Ainsi, malgré les intentions collectives de gestion de l’eau, une multitude d’acteurs, dont les municipalités, le gouvernement provincial et les industries, rendent la rendent plus difficile.

Une gestion de l’eau complexe

Bien qu’il y ait des réglementations, la présence de plusieurs acteurs et l’absence de données fondamentales sur l’état de la ressource (sur son renouvellement, l’inventaire de l’eau, l’état des nappes phréatiques, etc.) rendent la gestion de cette ressource un peu plus complexe au Québec selon Frédéric Lasserre, professeur au département de géographie à l’Université Laval.

Frédéric Lasserre est professeur titulaire au Département de géographie de l’Université Laval (Photo : Université Laval).

Les phénomènes météorologiques, aggravés par les changements climatiques, ont un impact important sur l’eau et sont de plus en plus fréquents au Québec. De nos jours, ils affectent une plus grande partie de la population, ce qui pourrait poser davantage d’enjeux au niveau de la gestion de l’eau. Frédéric Lasserre, professeur au Département de géographie de l’Université Laval, nous parle de l’état des nappes phréatiques, des enjeux autour de la gestion de la ressource et du mythe de l’abondance de l’eau au Québec. 

En raison de la croissance  démographique et de l’aggravation des changements climatiques, la demande en eau ne devrait qu’augmenter dans les années à venir. Les municipalités doivent donc être prêtes à gérer ces enjeux. 

Ainsi, dans l’objectif d’évaluer la qualité des infrastructures des municipalités du Québec, le Centre d’expertise et de recherche en infrastructures urbaines (CERIU), avec la participation financière du ministère des Affaires municipales et de l’Habitation (MAMH), publie chaque année un rapport présentant le Portrait des infrastructures en eau des municipalités du Québec (PIEMQ). 
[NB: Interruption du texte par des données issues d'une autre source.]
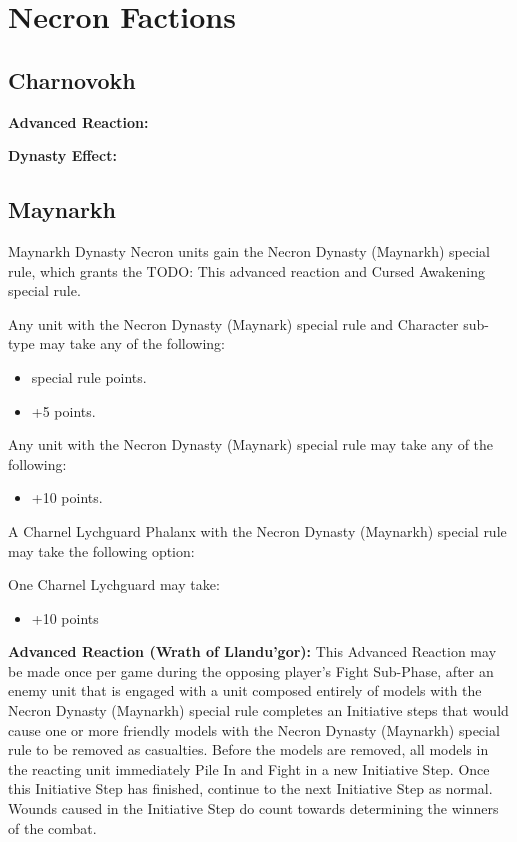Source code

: \section{Necron Factions}

\begin{multicols}{2}
\newpage
\subsection{Charnovokh}

\textbf{Advanced Reaction:}

\textbf{Dynasty Effect:}


\newpage
\subsection{Maynarkh}

Maynarkh Dynasty Necron units gain the Necron Dynasty (Maynarkh) special rule, which grants the TODO: This advanced reaction and Cursed Awakening special rule. 

Any unit with the Necron Dynasty (Maynark) special rule and Character sub-type may take any of the following:
\begin{itemize}
	\item {} special rule  points.
	\item {} \dotfill +5 points.
\end{itemize}

Any unit with the Necron Dynasty (Maynark) special rule may take any of the following:
\begin{itemize}
	\item {} \dotfill +10 points.
\end{itemize}

A Charnel Lychguard Phalanx with the Necron Dynasty (Maynarkh) special rule may take the following option:

One Charnel Lychguard may take:
\begin{itemize}
	\item {} \dotfill +10 points
\end{itemize} 

\textbf{Advanced Reaction (Wrath of Llandu'gor):} This Advanced Reaction may be made once per game during the opposing player’s Fight Sub-Phase, after an enemy unit that is engaged with a unit composed entirely of models with the Necron Dynasty (Maynarkh) special rule completes an Initiative steps that would cause one or more friendly models with the Necron Dynasty (Maynarkh) special rule to be removed as casualties. Before the models are removed, all models in the reacting unit immediately Pile In and Fight in a new Initiative Step. Once this Initiative Step has finished, continue to the next Initiative Step as normal. Wounds caused in the Initiative Step do count towards determining the winners of the combat.


\end{multicols}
Ce rapport réunit environ 900 municipalités, ce qui représente environ 90% de la population du Québec, 100 000 km de conduites d’eau potable, usée et pluviale et plus de 10 000 installations de traitement des eaux sous la responsabilité d’une centaine de municipalités sont évalués. La valeur de ces infrastructures représente 172,6 milliards de dollars auxquels il faut y ajouter la valeur de la chaussée qui les recouvre. Grand total : 224,3 milliards de dollars.

Marc-Didier Joseph est ingénieur et est Directeur de projets au CERIU. (Photo : CERIU).

Selon Marc-Didier Joseph, ingénieur et directeur de projets pour le CERIU et auteur du PIEMQ, la majorité de ces actifs sont considérés en bon état, mais certains sont à remplacer. C’est le cas des actifs considérés en mauvais ou en très mauvais état. 

Ainsi, la situation au Québec ne serait pas dramatique grâce à la disponibilité et à l’encadrement de cette ressource. Toutefois, dans les années futures, les enjeux entourant l’eau ne vont que s’accentuer et le rôle du Canada en tant qu’acteur central de cette gouvernance de l’eau devra être mieux défini.